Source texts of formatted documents

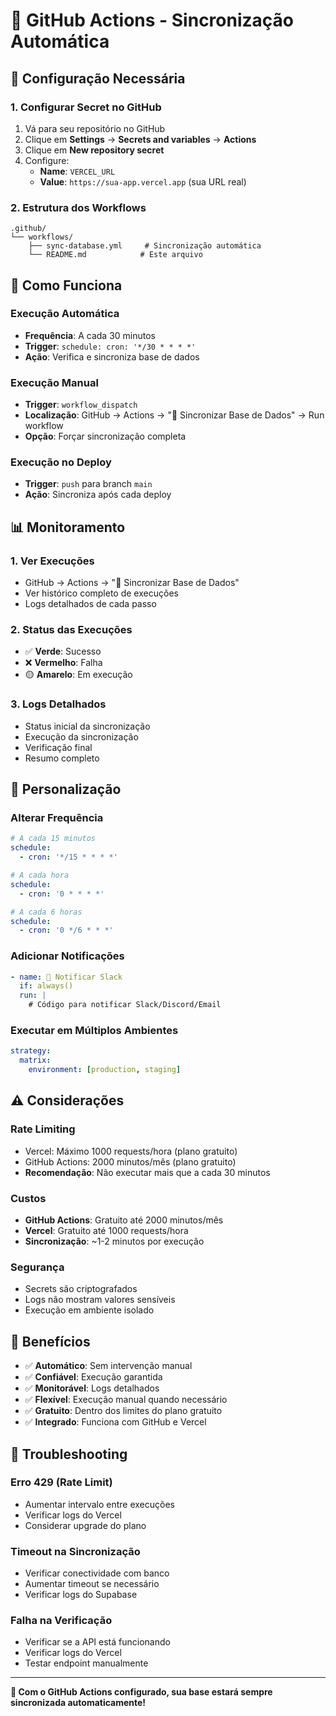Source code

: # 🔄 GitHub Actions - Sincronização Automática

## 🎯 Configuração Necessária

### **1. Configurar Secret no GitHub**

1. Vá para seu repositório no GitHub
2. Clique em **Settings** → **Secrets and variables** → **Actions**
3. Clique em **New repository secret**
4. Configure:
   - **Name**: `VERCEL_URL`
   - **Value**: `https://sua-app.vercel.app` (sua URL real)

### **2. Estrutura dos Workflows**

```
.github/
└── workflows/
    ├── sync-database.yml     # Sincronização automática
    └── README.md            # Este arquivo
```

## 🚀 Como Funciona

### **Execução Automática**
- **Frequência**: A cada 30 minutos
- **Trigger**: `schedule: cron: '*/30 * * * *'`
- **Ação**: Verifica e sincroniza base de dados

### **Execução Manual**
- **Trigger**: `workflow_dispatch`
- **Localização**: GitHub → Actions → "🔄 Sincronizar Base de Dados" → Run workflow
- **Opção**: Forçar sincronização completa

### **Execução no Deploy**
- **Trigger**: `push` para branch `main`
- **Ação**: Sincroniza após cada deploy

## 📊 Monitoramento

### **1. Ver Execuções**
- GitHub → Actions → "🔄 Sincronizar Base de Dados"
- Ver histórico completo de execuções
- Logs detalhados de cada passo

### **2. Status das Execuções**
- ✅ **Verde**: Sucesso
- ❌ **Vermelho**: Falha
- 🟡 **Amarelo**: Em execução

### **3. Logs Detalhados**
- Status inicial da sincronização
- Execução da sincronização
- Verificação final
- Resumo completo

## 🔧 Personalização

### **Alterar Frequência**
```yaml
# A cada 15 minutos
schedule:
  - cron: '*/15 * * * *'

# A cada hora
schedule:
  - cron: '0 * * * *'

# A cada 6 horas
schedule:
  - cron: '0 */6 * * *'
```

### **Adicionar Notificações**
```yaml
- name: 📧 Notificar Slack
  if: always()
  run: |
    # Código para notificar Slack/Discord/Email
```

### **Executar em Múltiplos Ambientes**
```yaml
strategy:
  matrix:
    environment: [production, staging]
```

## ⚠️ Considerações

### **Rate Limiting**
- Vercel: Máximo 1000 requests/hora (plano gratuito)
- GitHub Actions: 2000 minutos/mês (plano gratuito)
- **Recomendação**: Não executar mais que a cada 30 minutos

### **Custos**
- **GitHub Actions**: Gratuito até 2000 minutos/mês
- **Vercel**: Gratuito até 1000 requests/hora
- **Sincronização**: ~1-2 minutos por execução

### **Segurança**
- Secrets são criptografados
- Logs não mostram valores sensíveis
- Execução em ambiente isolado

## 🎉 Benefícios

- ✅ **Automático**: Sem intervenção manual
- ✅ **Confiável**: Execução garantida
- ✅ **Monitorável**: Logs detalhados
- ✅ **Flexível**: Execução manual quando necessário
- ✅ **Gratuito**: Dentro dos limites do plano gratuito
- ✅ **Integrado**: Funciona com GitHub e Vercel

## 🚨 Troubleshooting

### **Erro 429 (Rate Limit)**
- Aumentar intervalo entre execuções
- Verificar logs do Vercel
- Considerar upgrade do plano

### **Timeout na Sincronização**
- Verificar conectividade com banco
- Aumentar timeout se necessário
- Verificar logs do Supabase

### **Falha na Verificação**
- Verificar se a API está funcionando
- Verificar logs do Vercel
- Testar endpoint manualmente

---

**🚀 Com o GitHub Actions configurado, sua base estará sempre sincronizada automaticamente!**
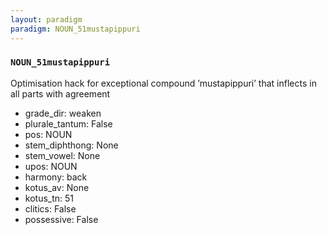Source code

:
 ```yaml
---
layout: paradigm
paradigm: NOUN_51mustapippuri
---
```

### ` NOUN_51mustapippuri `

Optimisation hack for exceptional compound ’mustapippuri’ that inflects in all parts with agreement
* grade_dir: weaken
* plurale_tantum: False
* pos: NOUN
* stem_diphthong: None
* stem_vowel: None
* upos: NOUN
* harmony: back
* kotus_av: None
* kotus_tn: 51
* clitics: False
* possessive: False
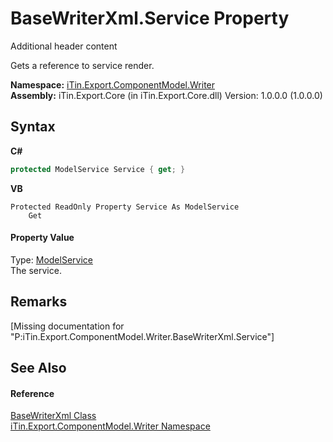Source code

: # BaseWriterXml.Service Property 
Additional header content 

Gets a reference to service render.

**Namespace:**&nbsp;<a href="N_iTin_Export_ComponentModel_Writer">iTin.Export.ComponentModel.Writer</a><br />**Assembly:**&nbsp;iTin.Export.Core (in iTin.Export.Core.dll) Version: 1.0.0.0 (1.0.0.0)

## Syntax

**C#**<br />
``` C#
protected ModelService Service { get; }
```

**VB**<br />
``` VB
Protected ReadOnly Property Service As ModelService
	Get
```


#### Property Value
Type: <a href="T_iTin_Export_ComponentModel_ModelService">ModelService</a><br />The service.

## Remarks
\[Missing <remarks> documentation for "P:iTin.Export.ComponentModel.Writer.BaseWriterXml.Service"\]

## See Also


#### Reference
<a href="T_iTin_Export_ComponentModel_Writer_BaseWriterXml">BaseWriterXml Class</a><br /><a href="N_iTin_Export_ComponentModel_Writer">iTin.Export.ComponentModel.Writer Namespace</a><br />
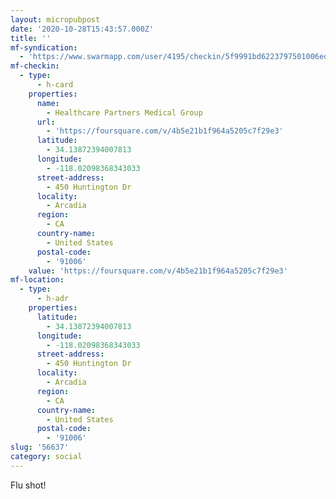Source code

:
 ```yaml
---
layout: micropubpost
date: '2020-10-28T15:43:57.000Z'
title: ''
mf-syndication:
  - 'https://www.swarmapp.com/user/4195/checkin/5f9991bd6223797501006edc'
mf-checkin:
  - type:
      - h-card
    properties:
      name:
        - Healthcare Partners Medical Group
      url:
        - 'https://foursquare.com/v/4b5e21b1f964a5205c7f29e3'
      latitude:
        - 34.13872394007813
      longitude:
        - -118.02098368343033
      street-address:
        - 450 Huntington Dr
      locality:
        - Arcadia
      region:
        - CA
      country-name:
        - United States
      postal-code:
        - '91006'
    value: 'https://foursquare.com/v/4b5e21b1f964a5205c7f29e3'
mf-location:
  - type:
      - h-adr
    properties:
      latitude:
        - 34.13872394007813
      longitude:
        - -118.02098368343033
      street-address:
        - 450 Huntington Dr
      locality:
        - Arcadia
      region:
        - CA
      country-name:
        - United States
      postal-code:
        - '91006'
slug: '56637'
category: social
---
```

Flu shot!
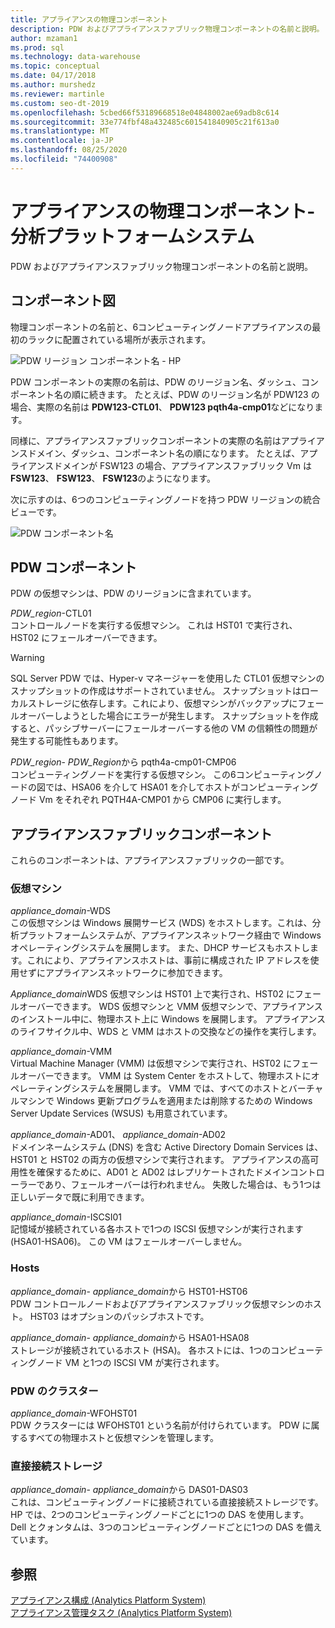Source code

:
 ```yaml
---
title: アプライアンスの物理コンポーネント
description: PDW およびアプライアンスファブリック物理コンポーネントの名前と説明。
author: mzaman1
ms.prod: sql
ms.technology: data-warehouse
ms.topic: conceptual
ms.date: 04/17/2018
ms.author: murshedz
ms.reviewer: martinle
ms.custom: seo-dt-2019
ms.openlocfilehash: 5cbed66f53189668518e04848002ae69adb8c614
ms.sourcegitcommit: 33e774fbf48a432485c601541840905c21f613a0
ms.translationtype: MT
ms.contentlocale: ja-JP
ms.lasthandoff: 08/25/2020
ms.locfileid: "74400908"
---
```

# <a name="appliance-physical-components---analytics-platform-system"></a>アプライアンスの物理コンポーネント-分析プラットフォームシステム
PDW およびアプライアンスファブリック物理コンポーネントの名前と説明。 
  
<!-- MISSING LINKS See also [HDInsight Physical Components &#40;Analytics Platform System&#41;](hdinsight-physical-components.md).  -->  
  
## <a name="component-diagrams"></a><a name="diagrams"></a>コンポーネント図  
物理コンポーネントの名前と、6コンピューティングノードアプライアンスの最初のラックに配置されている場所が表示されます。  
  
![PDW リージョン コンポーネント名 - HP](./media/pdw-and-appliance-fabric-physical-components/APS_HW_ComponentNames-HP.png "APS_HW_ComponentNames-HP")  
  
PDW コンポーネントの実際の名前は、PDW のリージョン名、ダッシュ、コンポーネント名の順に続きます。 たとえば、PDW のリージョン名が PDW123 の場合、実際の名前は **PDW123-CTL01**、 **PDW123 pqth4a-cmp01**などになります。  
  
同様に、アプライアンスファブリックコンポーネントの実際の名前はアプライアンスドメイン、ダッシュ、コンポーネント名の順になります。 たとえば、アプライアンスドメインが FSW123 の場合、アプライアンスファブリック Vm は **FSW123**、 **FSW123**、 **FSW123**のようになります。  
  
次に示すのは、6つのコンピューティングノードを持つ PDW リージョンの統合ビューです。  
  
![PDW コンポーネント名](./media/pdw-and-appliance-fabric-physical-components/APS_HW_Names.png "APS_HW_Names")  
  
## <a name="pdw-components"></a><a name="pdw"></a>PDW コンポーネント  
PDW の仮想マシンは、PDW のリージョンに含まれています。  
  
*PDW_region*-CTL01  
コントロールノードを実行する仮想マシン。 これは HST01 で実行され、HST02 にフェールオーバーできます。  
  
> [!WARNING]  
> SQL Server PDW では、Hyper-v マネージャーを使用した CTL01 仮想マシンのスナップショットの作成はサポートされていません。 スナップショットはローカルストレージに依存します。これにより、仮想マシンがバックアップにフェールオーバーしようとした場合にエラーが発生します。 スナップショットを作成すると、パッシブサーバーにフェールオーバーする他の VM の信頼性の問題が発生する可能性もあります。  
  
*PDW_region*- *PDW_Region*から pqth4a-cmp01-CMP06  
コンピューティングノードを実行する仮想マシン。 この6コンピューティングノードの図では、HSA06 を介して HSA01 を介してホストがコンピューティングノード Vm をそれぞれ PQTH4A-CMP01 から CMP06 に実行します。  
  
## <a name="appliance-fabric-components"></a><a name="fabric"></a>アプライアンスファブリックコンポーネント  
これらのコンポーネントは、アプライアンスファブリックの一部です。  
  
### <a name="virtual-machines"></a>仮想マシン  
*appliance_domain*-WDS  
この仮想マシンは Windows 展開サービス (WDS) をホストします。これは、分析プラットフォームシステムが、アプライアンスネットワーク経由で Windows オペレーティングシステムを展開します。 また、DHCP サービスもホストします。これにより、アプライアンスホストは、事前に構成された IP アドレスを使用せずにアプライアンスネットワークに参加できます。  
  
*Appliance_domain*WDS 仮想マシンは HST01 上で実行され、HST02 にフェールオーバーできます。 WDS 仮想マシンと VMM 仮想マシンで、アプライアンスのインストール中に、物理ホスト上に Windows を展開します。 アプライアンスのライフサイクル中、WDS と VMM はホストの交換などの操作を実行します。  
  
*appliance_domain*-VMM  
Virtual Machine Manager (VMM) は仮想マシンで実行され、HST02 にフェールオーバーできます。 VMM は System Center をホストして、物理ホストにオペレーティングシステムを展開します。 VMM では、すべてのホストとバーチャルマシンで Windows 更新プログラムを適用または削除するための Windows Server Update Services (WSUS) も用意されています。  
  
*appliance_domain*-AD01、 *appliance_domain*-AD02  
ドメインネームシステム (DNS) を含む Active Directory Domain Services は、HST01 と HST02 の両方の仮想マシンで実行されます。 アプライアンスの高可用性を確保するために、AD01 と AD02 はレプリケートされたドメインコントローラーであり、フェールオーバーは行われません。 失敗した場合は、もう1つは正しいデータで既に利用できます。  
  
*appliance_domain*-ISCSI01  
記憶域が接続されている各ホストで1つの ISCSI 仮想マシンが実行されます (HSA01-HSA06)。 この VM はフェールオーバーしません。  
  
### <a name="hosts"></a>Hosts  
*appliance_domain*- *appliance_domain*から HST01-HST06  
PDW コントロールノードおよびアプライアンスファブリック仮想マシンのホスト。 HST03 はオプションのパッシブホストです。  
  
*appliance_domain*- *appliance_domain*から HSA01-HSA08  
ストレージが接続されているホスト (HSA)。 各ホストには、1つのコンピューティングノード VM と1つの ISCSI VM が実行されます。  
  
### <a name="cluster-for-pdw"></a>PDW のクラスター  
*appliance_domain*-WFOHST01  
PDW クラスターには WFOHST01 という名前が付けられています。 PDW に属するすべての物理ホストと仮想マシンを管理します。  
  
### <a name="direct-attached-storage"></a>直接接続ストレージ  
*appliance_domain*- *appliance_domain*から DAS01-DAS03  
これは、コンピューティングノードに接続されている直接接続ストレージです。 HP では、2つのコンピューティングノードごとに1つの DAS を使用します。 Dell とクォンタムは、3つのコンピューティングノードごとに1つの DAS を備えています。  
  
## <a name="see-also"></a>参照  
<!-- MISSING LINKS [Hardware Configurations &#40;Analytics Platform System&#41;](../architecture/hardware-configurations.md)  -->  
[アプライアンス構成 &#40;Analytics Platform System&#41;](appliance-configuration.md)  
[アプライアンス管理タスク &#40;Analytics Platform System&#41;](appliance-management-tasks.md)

Work instructions:
Using the records above, state how many lines contain "LINKS"; a single number is the whole answer.

Written answer:
2